Por Adriana Menezes
Após duas horas e meia de performance na produção de três aquarelas, o artista Egas Francisco fez a leitura imediata e precisa do que acabara de acontecer no Espaço Arena do Sesc-Campinas, na noite desta terça-feira (26/01): “Eu fui muito atrevido”, disse-me já exausto. O atrevimento de Egas, ao lado do músico Guga Costa e da bailarina Hellen Audrey, foi revelar o que se passa em sua mente enquanto pinta. Atrevimento que deixou o público, acima de tudo, agradecido de estar ali. Foi o que ele mais ouviu – “muito obrigado” – de quem se aproximava para um abraço no final. Em resposta, Egas atrevia-se em agradecer humildemente ao público. E saíram todos do Sesc agradecidos pela oportunidade de vivenciar o processo de criação do artista e de vê-lo verdadeiramente de corpo e alma, livre e revelado.

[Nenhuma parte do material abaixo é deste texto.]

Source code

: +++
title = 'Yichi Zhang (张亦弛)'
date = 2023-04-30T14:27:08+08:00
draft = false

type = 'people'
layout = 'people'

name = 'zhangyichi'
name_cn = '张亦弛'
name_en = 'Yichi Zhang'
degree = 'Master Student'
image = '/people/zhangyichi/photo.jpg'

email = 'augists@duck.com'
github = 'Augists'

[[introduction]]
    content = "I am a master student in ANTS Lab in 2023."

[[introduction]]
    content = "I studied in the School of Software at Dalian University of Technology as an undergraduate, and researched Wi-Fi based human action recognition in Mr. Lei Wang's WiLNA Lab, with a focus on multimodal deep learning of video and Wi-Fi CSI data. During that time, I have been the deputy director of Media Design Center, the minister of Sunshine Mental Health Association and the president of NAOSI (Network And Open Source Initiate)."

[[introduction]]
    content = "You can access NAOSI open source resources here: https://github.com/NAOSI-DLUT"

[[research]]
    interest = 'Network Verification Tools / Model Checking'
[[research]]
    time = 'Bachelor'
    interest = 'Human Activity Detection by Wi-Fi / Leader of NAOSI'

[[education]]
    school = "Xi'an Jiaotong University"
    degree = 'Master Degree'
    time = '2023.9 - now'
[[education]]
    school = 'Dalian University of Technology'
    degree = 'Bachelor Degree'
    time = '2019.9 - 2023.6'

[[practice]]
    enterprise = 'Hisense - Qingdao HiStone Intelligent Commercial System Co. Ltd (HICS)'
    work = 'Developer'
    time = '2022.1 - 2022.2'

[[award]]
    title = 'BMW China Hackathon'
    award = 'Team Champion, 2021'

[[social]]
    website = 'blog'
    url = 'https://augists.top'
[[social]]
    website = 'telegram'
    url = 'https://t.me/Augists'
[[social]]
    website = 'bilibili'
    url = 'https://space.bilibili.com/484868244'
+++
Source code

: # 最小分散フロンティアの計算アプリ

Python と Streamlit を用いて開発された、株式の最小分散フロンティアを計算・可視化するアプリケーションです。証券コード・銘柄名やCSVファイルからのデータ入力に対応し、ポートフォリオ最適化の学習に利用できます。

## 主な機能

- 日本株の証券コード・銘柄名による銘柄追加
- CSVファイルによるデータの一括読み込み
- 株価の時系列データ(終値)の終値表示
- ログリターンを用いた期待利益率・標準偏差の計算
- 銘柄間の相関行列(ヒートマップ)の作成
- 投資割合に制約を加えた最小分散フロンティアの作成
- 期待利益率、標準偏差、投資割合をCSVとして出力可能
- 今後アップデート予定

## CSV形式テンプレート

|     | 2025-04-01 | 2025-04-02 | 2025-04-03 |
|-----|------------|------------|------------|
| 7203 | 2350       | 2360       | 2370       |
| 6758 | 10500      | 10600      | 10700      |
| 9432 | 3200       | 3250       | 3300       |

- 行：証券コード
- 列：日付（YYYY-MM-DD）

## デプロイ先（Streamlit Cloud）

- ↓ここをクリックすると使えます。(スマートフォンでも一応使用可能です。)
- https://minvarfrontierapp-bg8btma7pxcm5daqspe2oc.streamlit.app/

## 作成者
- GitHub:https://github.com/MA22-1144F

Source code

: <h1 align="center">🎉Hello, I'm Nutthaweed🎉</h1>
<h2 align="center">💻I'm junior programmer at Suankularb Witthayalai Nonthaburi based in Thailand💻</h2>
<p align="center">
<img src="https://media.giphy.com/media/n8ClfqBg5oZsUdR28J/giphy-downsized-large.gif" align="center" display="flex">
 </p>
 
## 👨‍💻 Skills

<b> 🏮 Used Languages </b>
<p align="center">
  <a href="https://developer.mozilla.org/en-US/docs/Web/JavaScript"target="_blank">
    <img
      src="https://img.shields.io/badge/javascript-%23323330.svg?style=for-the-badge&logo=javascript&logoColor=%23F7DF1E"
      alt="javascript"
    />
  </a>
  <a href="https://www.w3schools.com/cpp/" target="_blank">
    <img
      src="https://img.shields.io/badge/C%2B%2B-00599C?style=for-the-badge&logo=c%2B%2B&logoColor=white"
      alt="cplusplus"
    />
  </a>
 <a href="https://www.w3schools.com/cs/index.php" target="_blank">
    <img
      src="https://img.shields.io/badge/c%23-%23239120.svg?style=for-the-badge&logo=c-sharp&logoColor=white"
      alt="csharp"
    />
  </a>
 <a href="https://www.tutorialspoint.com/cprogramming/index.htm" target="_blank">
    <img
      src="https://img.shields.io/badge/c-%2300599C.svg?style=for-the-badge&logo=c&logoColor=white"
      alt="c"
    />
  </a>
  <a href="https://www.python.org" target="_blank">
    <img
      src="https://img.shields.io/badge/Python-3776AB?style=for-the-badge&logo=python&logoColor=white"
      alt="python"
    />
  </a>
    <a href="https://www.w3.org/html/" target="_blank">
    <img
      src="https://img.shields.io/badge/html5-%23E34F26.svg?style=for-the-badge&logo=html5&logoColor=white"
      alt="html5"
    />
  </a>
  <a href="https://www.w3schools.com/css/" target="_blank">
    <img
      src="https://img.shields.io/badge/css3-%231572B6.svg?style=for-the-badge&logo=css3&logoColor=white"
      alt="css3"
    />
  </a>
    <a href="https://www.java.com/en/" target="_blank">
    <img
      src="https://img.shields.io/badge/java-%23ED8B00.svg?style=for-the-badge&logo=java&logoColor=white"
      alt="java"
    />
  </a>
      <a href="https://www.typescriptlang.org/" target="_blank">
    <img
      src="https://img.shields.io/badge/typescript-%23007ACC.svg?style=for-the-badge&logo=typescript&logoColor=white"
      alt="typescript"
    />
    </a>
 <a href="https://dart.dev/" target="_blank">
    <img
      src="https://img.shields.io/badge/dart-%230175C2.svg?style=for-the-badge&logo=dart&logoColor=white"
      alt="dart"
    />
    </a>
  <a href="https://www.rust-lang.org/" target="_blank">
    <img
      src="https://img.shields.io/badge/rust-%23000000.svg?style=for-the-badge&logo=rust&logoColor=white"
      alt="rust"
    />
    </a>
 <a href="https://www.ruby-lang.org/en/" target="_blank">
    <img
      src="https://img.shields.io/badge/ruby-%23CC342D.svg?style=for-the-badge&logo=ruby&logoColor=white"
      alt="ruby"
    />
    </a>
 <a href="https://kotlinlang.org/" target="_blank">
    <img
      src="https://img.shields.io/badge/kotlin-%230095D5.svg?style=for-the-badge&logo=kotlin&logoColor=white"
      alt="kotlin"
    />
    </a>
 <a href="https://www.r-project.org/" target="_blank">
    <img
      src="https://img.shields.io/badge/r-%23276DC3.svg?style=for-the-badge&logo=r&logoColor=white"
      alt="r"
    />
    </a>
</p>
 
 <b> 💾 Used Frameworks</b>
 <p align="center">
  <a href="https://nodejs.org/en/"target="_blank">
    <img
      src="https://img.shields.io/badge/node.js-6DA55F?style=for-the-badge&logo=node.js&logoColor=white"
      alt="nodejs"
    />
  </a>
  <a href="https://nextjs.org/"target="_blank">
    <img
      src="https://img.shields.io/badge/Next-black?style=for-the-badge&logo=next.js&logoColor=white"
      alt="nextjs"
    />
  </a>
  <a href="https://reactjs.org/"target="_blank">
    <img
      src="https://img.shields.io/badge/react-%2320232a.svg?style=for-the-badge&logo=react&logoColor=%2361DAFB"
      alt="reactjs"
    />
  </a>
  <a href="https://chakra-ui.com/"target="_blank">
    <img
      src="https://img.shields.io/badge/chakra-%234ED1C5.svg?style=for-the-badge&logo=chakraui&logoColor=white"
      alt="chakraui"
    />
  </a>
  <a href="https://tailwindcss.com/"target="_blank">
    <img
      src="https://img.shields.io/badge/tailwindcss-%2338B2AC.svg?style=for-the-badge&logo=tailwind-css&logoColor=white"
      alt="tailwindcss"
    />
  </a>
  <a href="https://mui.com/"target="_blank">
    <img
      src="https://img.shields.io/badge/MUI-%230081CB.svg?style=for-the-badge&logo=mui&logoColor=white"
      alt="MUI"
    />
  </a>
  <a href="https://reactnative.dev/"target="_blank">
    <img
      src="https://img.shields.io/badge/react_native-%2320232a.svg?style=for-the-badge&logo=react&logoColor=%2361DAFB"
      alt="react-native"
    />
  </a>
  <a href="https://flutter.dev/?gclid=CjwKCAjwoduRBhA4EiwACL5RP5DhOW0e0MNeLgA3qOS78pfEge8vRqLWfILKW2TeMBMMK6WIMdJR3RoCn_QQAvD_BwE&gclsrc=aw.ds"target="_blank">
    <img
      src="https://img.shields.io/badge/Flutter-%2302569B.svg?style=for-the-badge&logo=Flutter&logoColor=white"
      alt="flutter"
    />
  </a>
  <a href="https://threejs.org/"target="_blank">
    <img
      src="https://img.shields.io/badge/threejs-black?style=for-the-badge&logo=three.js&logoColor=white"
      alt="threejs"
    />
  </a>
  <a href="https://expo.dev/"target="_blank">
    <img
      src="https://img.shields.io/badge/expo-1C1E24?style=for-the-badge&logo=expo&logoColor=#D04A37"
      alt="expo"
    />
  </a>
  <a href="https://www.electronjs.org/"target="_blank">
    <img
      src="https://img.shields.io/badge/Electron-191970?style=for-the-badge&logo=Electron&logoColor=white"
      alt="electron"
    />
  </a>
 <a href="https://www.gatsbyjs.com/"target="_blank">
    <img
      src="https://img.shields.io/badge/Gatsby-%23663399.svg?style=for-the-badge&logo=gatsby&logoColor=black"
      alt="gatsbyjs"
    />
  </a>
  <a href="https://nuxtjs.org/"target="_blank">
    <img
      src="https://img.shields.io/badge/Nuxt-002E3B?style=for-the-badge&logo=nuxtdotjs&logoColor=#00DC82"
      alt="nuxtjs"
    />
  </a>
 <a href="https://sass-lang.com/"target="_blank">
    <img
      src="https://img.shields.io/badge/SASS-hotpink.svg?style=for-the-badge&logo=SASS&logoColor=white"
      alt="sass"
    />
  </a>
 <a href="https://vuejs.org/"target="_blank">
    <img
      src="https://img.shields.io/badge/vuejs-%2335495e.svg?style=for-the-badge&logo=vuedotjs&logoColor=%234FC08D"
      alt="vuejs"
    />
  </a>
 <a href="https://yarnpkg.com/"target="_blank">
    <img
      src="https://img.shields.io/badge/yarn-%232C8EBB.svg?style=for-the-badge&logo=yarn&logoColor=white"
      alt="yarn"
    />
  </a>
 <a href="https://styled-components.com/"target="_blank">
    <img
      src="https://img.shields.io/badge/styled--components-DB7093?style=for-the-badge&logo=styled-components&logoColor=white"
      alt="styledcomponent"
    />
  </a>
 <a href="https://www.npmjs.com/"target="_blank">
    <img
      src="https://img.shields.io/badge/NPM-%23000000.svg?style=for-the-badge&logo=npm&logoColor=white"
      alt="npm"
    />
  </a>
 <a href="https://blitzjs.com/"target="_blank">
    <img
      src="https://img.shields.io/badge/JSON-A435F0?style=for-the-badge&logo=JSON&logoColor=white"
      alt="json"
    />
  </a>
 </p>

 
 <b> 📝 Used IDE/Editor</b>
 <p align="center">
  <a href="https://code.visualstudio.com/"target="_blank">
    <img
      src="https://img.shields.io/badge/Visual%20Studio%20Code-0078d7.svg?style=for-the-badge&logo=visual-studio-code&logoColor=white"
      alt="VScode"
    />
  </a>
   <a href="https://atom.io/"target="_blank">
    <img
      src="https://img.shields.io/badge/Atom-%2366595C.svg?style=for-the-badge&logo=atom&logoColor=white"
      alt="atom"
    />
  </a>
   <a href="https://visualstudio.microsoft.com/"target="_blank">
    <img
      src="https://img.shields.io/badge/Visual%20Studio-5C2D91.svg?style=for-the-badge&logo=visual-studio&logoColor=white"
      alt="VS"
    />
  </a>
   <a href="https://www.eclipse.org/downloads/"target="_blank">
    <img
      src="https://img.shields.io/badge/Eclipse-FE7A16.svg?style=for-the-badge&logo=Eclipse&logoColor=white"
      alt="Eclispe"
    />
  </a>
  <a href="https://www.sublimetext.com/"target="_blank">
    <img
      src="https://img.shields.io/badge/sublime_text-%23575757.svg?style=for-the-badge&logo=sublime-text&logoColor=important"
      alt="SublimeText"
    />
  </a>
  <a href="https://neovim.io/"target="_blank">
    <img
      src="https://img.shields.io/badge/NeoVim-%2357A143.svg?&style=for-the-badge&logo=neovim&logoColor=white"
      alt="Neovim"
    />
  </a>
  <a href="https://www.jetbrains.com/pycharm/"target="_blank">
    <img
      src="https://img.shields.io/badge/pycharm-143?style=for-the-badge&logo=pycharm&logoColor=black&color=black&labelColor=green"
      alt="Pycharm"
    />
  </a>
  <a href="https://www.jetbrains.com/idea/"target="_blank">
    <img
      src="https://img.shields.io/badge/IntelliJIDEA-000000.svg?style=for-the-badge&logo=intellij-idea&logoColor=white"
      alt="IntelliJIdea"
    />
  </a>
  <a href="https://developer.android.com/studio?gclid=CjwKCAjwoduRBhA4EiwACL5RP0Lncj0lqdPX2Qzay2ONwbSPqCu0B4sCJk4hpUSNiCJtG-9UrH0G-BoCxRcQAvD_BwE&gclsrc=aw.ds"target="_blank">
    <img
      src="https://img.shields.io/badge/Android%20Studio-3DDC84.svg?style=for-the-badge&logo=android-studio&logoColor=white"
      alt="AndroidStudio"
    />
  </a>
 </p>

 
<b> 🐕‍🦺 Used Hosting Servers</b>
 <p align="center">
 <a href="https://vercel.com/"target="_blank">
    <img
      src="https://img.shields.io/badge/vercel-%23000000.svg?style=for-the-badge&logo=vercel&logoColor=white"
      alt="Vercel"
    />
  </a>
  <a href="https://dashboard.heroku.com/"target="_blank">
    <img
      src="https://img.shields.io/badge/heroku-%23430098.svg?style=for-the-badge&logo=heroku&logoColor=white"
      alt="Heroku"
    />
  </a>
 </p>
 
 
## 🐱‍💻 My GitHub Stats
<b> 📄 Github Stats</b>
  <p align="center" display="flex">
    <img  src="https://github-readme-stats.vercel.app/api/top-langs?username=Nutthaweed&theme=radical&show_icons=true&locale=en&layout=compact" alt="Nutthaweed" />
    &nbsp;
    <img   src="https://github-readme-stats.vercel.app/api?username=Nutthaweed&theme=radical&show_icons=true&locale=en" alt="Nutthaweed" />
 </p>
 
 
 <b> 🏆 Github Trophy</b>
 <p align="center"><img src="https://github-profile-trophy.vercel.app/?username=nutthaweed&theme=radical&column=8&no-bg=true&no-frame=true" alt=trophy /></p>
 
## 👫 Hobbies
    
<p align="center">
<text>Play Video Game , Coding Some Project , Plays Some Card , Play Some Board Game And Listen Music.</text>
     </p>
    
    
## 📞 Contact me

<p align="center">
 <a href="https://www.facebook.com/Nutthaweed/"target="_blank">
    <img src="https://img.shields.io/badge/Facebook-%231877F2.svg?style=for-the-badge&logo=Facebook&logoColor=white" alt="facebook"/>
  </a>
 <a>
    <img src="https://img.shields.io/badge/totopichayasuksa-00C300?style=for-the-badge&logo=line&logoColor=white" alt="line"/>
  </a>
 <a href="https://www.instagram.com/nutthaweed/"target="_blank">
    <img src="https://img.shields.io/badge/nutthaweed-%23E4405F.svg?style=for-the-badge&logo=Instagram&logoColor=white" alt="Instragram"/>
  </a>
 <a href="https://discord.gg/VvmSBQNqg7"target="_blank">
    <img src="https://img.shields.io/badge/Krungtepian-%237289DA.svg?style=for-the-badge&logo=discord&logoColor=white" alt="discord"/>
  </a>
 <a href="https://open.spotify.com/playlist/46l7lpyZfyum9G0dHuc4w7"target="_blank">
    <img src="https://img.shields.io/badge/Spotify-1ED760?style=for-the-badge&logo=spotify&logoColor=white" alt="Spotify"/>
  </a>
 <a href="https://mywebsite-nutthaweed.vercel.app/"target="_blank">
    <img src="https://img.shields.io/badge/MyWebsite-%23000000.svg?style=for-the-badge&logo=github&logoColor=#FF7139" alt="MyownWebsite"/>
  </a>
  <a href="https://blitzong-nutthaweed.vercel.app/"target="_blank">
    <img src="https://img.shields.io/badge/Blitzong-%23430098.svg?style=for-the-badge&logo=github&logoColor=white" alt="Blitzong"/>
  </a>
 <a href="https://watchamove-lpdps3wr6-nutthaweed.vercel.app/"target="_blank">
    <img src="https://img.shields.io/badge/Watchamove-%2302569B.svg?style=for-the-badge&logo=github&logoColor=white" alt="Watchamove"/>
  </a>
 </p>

A bailarina Hellen Audrey deu forma aos caminhos do pensamento do artista, enquanto o cantor Guga Costa sonorizou a evolução da mente livre e criativa de Egas Francisco. Estava ali toda a sensualidade que habita a sua obra, tudo em movimento. O artista generosamente tornou palpável e visível ao público a liberdade necessária para que sua arte exista. Foi uma lição prática de que a arte só acontece com liberdade de corpo, voz, mãos, pincéis, mente e emoção.
“Nunca fiz nada parecido”, disse Guga após a performance ao lado da bailarina Hellen, parceiros nas vidas amorosa e profissional, ambos formados pela Unicamp – em MPB e Dança, respectivamente. “Nós sempre queremos ver o Egas fluindo”, disse Hellen. Guga fez a ponte entre o pintor e o programador Cássio Quitério do Sesc-Campinas, que resultou no projeto “Pintura e Movimento”, com mais duas performances previstas para 23 de fevereiro e 22 de março.
A água
A temática de ontem era a imprevisibilidade da água como matéria-prima para a aquarela. Assim começou Egas Francisco a falar diante do público, às 19h34, em frente à mesa onde estava o rolo de papel com cerca de 5m X 1m : “Para mim, os caminhos são impostos pela água. É um grande rio que corre, e nesse rio eu navego, com os fantasmas que habitam o rio. Esses fantasmas vêm me seduzir, na tela onde a água e a tinta copulam.”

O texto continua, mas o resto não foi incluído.